### Data under study:

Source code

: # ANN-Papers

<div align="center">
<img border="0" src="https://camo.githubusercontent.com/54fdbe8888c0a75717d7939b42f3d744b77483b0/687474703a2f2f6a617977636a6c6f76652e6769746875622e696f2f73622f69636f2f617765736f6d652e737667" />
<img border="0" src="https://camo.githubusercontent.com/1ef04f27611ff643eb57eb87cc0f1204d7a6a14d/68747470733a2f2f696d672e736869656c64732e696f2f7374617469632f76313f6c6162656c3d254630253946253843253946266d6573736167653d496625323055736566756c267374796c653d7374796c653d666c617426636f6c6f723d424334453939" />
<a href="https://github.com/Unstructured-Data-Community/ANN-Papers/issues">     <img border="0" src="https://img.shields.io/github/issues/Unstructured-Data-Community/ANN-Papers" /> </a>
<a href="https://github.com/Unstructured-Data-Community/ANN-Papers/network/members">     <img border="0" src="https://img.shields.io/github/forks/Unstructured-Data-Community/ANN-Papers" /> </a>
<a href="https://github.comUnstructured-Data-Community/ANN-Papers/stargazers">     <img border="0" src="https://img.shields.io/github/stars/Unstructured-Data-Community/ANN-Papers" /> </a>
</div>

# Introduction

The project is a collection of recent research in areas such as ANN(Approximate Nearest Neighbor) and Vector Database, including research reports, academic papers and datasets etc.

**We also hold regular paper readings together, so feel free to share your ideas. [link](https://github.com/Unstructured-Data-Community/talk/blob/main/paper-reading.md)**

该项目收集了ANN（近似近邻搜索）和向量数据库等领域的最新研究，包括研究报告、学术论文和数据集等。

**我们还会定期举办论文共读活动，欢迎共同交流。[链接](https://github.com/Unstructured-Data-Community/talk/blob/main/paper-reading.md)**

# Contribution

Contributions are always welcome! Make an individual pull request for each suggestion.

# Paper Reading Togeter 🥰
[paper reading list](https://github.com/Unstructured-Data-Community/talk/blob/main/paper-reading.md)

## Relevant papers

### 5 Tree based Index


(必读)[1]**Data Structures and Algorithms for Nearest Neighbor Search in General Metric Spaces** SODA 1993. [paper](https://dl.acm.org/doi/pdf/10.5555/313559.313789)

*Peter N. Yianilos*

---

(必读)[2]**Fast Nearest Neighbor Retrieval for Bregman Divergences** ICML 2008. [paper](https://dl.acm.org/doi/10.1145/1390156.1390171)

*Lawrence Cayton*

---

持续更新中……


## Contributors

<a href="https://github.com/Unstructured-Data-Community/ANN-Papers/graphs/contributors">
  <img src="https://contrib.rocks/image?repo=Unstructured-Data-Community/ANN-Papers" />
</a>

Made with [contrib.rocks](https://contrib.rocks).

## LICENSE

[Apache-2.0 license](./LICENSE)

### To do:
Return, with no change at all, every line in the entries above from the line containing "# Paper Reading Togeter 🥰" through the line containing "## Contributors".

### Answer to this exercise:
# Paper Reading Togeter 🥰
[paper reading list](https://github.com/Unstructured-Data-Community/talk/blob/main/paper-reading.md)

## Relevant papers

### 5 Tree based Index


(必读)[1]**Data Structures and Algorithms for Nearest Neighbor Search in General Metric Spaces** SODA 1993. [paper](https://dl.acm.org/doi/pdf/10.5555/313559.313789)

*Peter N. Yianilos*

---

(必读)[2]**Fast Nearest Neighbor Retrieval for Bregman Divergences** ICML 2008. [paper](https://dl.acm.org/doi/10.1145/1390156.1390171)

*Lawrence Cayton*

---

持续更新中……


## Contributors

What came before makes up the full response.